◆ Supplied entries:
═══
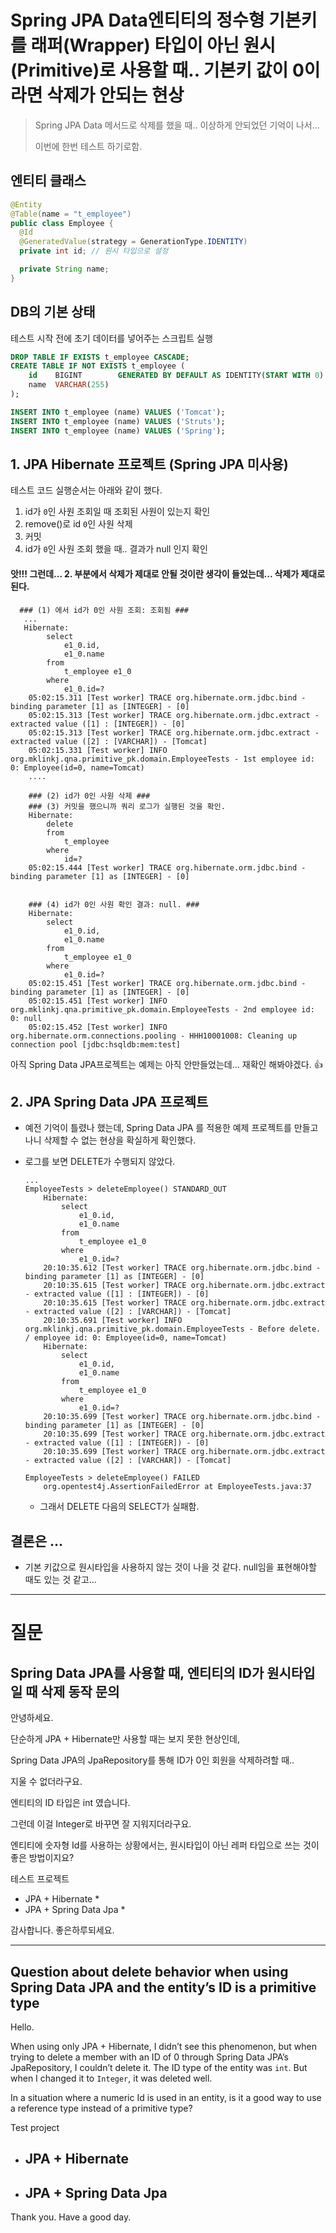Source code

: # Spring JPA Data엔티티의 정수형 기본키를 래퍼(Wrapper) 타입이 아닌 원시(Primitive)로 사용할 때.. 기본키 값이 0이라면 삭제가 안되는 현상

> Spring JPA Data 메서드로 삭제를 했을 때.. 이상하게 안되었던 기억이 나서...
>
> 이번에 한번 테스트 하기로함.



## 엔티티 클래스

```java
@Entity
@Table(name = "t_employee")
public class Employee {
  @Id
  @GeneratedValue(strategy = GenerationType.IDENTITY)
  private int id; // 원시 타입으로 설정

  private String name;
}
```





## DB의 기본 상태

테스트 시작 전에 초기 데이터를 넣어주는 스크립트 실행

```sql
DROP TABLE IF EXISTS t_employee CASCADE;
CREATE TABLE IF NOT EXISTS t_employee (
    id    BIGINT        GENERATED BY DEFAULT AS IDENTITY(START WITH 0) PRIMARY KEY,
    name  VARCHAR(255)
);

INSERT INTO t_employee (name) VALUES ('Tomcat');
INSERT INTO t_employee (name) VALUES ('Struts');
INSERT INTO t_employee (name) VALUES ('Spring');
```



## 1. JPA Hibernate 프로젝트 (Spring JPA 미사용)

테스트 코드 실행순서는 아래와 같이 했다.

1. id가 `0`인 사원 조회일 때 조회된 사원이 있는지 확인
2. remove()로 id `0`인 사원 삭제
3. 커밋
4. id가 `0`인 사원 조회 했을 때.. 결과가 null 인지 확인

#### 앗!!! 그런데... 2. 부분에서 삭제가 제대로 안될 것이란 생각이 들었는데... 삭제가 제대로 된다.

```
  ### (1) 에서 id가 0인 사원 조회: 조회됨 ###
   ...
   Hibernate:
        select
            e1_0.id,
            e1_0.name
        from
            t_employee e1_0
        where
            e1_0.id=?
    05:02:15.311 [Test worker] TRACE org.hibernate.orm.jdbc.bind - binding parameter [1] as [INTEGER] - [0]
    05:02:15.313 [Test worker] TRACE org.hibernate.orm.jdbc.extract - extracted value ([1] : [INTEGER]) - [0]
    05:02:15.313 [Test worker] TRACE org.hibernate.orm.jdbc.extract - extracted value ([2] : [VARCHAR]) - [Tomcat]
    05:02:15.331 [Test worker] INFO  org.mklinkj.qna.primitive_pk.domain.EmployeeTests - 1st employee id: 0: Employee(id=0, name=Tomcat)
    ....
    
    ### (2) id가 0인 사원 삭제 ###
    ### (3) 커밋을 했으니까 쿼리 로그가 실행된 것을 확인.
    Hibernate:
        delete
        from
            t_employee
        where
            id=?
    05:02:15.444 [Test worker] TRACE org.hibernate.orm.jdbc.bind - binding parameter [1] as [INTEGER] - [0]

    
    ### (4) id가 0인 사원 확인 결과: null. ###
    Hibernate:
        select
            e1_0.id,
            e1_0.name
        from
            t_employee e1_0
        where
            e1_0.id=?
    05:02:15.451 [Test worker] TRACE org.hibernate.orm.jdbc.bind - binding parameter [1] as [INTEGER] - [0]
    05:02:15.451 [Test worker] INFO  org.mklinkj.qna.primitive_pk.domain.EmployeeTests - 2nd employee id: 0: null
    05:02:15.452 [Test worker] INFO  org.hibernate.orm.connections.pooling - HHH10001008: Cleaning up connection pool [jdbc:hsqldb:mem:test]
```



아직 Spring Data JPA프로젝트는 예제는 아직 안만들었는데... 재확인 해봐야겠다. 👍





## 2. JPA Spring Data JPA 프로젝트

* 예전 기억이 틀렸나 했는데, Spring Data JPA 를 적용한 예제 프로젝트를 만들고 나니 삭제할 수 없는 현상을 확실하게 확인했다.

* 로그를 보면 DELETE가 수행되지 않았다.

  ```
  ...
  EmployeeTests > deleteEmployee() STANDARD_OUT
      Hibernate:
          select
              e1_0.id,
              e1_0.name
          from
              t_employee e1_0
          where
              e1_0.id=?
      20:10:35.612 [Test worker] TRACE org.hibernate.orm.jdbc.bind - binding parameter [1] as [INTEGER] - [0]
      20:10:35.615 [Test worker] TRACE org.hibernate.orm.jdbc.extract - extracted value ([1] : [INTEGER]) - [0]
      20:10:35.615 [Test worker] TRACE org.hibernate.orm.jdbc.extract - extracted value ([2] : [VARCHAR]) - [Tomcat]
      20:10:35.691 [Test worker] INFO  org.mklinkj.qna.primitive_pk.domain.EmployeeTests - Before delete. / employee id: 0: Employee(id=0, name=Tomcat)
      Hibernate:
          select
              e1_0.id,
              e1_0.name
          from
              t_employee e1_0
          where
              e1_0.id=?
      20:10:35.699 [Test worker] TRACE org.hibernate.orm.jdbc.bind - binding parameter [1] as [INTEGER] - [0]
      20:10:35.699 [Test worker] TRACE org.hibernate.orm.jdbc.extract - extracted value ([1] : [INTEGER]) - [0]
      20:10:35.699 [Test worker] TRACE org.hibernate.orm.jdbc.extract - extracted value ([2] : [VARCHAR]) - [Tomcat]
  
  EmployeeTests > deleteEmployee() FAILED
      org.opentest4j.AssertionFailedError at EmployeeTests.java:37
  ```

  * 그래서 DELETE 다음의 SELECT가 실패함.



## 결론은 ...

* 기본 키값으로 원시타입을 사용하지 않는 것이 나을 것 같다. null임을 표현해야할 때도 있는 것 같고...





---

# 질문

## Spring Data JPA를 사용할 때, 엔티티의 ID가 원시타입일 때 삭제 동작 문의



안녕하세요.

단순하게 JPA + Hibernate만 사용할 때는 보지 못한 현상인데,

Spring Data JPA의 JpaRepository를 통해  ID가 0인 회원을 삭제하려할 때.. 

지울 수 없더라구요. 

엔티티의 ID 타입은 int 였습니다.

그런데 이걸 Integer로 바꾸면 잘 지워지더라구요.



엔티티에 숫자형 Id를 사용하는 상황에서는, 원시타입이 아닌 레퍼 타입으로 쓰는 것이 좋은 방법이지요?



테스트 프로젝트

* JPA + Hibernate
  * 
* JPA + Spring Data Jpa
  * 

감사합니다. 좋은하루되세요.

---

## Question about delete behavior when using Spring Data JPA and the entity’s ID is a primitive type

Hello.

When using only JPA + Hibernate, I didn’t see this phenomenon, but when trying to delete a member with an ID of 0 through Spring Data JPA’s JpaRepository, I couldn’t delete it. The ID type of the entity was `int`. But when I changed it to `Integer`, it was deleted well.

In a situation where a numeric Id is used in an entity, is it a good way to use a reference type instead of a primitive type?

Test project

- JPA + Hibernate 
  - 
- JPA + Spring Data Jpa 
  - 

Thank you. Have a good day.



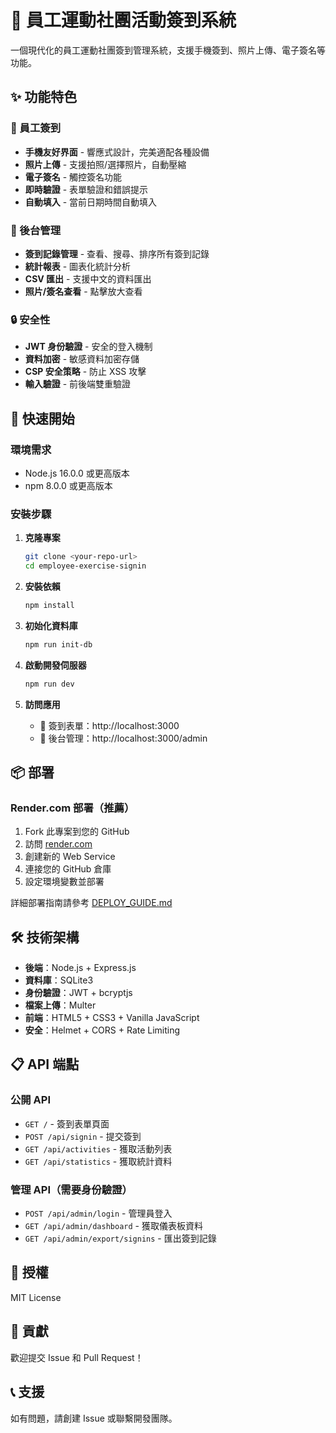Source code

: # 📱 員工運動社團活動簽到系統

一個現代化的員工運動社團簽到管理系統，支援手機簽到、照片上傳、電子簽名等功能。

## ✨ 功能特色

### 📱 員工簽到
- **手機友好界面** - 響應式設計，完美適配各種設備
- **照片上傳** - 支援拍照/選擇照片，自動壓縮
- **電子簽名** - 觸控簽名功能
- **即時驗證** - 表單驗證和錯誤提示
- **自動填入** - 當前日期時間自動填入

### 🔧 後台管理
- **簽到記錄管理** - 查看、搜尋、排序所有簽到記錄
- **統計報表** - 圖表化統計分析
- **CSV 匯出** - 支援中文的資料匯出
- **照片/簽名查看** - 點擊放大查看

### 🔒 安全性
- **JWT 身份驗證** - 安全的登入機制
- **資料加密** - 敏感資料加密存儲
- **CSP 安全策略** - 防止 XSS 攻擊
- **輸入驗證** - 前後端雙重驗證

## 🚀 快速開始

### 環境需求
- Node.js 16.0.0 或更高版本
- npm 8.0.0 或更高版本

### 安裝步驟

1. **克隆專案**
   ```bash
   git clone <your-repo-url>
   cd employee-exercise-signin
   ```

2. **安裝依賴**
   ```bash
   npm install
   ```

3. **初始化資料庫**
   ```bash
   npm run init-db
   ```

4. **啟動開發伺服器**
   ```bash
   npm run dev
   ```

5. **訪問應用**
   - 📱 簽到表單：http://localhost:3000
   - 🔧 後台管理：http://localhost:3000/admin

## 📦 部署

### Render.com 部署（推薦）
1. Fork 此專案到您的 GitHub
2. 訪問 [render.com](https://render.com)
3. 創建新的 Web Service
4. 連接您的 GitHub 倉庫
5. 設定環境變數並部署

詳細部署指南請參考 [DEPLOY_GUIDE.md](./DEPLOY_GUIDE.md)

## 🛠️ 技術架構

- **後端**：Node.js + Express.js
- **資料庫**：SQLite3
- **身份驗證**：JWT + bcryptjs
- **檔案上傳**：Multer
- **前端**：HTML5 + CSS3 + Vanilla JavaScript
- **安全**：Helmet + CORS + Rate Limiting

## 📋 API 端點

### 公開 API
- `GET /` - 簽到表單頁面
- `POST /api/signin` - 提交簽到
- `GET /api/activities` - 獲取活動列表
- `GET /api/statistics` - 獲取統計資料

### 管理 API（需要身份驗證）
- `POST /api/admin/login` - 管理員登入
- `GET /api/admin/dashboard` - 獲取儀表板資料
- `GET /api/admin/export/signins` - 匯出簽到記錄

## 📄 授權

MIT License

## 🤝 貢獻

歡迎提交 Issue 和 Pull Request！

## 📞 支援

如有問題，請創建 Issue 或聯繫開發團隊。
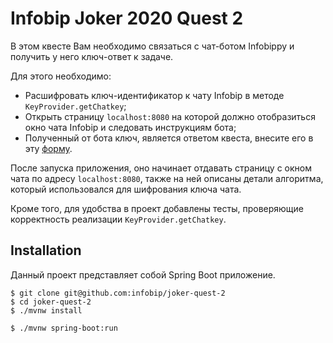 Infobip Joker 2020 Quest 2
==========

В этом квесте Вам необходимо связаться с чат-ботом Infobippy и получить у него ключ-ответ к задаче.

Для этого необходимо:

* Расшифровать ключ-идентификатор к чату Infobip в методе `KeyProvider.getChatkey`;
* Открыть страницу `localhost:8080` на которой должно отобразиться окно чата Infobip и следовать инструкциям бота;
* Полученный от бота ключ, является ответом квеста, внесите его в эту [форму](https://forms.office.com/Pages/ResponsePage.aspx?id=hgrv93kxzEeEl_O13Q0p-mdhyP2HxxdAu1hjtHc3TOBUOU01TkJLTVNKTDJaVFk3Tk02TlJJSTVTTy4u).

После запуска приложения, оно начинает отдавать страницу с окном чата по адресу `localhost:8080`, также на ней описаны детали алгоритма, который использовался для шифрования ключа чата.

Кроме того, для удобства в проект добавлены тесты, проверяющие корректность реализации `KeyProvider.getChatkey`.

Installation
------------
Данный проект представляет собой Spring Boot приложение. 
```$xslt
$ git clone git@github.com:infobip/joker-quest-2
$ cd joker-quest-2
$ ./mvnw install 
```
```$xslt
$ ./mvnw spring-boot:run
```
═══
◆ What is expected:
In the listing above, find every line with the word "EXISTS" and copy it out.

◆ Exercise answer:
DROP TABLE IF EXISTS t_employee CASCADE;
CREATE TABLE IF NOT EXISTS t_employee (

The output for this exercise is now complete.